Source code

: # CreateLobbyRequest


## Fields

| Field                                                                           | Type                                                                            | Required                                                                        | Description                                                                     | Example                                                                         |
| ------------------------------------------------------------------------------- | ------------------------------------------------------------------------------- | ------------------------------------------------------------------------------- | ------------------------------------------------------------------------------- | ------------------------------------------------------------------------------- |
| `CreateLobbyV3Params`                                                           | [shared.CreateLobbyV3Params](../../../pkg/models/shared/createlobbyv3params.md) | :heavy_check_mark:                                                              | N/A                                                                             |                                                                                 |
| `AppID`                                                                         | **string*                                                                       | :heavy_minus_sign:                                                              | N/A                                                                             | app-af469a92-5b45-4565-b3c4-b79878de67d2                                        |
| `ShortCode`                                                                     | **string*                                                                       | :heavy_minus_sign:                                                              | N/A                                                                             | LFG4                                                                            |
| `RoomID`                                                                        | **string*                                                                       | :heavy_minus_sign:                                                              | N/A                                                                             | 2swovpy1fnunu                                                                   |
____________________
What the task asks: Repeat each record word for word. Do not leave any out.

Task solution:
Source code

: # CreateLobbyRequest


## Fields

| Field                                                                           | Type                                                                            | Required                                                                        | Description                                                                     | Example                                                                         |
| ------------------------------------------------------------------------------- | ------------------------------------------------------------------------------- | ------------------------------------------------------------------------------- | ------------------------------------------------------------------------------- | ------------------------------------------------------------------------------- |
| `CreateLobbyV3Params`                                                           | [shared.CreateLobbyV3Params](../../../pkg/models/shared/createlobbyv3params.md) | :heavy_check_mark:                                                              | N/A                                                                             |                                                                                 |
| `AppID`                                                                         | **string*                                                                       | :heavy_minus_sign:                                                              | N/A                                                                             | app-af469a92-5b45-4565-b3c4-b79878de67d2                                        |
| `ShortCode`                                                                     | **string*                                                                       | :heavy_minus_sign:                                                              | N/A                                                                             | LFG4                                                                            |
| `RoomID`                                                                        | **string*                                                                       | :heavy_minus_sign:                                                              | N/A                                                                             | 2swovpy1fnunu                                                                   |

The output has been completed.